Записки прижизненно реабилитированного
Шрифт:
Сурков не повеоил ни единому слову Иголкина, но одобрил его действия. «Молодец, — думал он, — не болтает лишнего и не бахвалится».
Через час за чаем и разговором Сергей Сергеевич составил свое мнение о Василии. Он понял, что это порядочный, честный и немного наивный парень, хотя и не без жизненного опыта, и угадал в нем энергию и смекалку. Деятелю теневой экономики давно был нужен толковый и преданный помощник. Иголкин, казалось, для этой роли подходил. Кроме деловых интересов, Сурковым руководило и другое чувство. На закате жизни у него пробудилась тоска по сыну. Детей у Суркова не было. Брак с Анастасией Ивановной был бесплодным. Ребенок от первой жены умер. Сейчас, получая тепло и внимание от Татьяны, он понял, что значат для пожилого человека любящие и внимательные дети. Он невольно тянулся к Василию и хотел видеть его рядом с собой.
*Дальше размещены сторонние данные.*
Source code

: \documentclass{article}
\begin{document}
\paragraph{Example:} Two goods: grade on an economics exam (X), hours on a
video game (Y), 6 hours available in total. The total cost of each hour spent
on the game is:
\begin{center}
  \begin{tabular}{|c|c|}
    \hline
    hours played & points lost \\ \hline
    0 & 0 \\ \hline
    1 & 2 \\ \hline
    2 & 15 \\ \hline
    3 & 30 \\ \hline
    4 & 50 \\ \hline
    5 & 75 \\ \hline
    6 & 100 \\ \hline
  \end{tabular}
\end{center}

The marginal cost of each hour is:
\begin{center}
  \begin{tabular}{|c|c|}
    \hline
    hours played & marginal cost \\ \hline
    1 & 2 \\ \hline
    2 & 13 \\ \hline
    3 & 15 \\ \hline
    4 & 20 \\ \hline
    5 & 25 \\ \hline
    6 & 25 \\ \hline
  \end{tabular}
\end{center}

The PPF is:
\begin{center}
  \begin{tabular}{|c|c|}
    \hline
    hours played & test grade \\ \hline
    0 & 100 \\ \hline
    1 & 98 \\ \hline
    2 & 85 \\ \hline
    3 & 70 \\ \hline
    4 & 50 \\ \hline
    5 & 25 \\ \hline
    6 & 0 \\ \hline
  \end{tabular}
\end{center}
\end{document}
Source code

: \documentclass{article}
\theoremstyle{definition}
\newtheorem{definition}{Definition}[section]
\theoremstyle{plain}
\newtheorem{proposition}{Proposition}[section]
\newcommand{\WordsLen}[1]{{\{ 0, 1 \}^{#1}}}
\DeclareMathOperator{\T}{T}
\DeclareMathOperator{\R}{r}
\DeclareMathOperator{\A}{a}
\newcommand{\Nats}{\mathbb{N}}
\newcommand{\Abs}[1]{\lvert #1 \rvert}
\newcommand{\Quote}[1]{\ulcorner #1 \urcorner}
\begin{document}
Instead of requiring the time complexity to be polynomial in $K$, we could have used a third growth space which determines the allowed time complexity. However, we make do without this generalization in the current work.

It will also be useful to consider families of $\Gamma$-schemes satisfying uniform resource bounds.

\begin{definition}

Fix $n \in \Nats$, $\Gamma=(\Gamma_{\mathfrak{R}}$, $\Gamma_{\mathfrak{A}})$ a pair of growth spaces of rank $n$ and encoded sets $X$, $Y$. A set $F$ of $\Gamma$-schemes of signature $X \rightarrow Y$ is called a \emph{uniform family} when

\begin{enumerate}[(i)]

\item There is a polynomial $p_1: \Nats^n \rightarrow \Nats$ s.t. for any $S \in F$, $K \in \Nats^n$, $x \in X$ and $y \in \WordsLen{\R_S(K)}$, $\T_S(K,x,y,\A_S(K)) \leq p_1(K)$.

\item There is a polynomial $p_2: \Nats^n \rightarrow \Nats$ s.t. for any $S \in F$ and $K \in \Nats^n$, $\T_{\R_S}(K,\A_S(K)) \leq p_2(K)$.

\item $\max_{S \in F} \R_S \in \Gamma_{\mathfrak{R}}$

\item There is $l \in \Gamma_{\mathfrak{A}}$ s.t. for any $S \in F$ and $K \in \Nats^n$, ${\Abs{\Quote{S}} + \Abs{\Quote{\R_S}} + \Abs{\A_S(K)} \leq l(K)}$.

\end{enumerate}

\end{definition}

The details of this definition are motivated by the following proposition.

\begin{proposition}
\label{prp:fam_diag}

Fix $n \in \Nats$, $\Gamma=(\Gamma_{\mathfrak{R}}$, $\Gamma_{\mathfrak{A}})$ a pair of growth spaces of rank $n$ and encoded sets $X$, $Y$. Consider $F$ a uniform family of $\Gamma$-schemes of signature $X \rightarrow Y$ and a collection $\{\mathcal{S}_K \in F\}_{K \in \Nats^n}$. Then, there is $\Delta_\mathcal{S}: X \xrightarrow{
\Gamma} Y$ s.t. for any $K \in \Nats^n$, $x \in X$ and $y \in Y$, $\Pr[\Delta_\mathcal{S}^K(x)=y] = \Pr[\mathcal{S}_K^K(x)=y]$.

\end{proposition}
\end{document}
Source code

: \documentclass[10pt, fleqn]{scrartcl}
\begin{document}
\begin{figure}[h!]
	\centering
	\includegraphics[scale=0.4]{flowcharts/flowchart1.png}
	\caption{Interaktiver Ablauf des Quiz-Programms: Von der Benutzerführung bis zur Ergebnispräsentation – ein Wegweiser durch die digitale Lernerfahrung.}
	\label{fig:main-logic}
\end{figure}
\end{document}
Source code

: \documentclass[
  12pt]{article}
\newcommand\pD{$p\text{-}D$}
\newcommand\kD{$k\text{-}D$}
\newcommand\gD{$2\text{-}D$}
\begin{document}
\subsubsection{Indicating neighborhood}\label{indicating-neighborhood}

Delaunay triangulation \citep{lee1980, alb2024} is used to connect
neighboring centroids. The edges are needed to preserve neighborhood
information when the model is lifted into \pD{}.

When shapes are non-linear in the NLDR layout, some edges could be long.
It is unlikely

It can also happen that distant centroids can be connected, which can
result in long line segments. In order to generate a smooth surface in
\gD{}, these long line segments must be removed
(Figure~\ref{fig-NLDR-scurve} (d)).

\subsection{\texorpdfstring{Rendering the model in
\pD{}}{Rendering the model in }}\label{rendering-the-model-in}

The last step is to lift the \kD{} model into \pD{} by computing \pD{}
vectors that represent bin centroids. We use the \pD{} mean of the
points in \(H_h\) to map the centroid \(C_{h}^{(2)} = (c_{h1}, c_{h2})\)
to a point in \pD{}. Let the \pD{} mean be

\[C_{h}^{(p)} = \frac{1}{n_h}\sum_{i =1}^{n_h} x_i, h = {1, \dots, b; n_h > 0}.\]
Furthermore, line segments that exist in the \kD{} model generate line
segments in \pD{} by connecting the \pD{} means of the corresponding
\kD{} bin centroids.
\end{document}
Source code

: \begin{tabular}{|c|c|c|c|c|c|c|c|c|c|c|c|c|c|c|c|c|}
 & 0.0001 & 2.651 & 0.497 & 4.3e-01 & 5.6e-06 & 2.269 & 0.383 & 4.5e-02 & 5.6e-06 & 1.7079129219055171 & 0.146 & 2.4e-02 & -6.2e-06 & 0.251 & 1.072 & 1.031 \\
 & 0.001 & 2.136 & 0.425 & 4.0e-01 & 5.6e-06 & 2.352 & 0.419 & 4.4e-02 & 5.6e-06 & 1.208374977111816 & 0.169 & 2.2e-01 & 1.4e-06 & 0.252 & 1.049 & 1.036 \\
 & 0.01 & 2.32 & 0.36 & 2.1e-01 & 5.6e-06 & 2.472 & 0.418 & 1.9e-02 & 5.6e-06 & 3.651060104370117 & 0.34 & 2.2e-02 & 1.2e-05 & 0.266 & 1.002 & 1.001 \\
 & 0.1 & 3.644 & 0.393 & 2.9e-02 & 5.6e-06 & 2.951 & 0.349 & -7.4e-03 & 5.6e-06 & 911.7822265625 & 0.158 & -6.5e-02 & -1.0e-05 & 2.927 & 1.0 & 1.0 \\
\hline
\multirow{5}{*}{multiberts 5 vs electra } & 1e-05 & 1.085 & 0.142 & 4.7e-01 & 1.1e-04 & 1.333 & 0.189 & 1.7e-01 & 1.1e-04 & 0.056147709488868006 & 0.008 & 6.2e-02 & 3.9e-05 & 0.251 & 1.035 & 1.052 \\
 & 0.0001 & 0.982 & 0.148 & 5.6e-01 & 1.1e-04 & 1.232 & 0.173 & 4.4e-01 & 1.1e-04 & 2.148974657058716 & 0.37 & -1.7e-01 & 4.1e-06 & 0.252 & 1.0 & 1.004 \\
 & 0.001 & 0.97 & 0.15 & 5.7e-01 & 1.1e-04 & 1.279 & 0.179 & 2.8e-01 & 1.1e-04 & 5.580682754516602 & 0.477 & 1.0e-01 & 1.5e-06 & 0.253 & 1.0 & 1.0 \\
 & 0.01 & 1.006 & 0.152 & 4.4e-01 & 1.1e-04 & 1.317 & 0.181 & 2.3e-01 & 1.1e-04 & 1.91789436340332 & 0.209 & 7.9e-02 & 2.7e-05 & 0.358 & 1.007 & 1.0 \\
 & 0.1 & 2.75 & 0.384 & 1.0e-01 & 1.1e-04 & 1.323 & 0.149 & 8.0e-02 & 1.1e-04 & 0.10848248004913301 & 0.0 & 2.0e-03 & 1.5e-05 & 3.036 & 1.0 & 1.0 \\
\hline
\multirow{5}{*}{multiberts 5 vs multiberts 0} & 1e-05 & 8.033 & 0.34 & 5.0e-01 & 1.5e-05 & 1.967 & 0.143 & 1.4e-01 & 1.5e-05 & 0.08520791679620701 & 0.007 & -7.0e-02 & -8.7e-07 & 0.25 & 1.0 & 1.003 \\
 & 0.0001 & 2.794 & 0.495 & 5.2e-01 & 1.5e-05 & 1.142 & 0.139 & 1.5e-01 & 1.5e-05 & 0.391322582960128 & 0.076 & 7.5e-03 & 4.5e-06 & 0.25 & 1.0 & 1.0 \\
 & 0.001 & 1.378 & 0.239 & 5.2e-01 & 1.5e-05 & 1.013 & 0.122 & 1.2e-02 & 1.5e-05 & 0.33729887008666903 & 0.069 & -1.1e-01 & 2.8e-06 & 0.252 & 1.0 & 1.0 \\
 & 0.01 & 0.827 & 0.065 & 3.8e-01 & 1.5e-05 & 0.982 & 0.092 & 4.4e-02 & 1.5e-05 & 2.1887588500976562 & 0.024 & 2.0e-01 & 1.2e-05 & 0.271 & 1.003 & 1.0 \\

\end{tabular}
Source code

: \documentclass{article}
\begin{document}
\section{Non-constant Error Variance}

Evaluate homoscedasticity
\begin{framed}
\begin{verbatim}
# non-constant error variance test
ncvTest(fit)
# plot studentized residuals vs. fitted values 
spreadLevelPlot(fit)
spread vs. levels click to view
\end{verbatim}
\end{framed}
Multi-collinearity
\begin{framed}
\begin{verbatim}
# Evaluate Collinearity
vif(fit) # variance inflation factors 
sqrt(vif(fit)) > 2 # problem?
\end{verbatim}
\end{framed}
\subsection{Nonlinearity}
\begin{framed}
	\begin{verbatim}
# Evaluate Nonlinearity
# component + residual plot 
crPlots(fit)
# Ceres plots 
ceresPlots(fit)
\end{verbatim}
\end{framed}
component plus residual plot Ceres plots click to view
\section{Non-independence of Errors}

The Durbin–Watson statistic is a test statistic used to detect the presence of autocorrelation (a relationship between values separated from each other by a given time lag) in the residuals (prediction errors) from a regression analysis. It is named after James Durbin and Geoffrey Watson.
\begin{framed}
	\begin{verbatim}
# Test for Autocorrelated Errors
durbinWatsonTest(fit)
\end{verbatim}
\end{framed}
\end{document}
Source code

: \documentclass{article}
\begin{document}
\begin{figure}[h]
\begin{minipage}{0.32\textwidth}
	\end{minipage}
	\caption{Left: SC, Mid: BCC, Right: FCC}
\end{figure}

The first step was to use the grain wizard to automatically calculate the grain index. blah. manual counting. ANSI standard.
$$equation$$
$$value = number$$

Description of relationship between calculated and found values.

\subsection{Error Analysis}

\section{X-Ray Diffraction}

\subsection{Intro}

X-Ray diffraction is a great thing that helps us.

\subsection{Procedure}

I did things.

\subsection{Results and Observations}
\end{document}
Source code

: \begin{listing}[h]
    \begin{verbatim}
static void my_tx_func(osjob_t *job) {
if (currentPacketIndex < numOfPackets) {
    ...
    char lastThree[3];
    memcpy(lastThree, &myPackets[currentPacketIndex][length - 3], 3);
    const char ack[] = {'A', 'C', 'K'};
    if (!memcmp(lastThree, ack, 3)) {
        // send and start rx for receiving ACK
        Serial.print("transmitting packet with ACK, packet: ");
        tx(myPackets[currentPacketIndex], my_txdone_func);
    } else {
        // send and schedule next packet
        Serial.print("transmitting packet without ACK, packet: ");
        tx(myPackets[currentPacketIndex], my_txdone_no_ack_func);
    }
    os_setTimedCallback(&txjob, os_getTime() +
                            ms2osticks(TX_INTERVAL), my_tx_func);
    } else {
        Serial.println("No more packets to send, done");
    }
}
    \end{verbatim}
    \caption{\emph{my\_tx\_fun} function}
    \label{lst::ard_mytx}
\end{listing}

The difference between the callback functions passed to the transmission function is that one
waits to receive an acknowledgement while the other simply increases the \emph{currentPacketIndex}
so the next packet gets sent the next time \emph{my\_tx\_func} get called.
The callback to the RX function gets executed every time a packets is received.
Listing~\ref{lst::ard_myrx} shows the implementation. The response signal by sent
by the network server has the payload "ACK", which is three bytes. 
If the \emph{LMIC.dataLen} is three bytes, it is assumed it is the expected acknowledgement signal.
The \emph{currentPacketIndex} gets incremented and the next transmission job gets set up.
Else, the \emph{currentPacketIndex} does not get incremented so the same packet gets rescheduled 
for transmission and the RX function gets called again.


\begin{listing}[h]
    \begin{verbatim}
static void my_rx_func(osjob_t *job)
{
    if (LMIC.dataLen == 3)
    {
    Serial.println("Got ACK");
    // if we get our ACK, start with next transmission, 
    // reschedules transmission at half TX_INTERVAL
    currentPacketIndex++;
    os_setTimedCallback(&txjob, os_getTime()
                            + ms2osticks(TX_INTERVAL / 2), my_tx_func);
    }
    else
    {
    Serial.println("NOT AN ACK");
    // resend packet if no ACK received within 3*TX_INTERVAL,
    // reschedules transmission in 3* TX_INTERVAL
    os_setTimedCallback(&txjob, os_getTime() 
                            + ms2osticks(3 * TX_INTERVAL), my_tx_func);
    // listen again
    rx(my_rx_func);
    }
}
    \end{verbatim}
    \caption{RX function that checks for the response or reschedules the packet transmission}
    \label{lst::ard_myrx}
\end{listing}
Как только они вышли на кухню покурить, Сергей Сергеевич сказал:
— Вася, приходи ко мне в управление торговли,
Уже с год как Сергей Сергеевич ушел из ОРСа от Михаила Семеновича и работал на новом месте. Он стоял у руля областной торговли пивом. От него зависело, открыть или прикрыть кран, который регулировал поступление этого напитка от производителей в продажу. Пивная торговля была для Суркова знакомым делом. Он долго и успешно подвизался в этой сфере до войны и сохранил обширные деловые связи как с администрацией пивных заводов, так и с работниками торговой сети и питейных заведений. Основной доход Сергей Сергеевич получал не с пены и недолива и не от разбавления пива в распивочных, а от продажи неучтенной продукции, которую иногда предлагали пивзаводы. Суркову отчислялось в этом случае до тридцати процентов от стоимости продукта. Дельца удручало, что драгоценного пива, приносящего столь высокий барыш, поступает к нему слишком мало. Директора пивзаводов, к которым он обращался с настойчивыми просьбами увеличить поставки, отнекивались и, как казалось, темнили. Его давнишний компаньон, директор небольшого пивзавода под Москвой, выдержав атаки Сергея Сергеевича, спокойно сказал:
— Сергеич, поверь, действительно не могу прибавить. Опасное это дело. — Дальше директор объяснил, откуда на заводе берется неучтенное пиво и что незаметно его больше никак не сваришь.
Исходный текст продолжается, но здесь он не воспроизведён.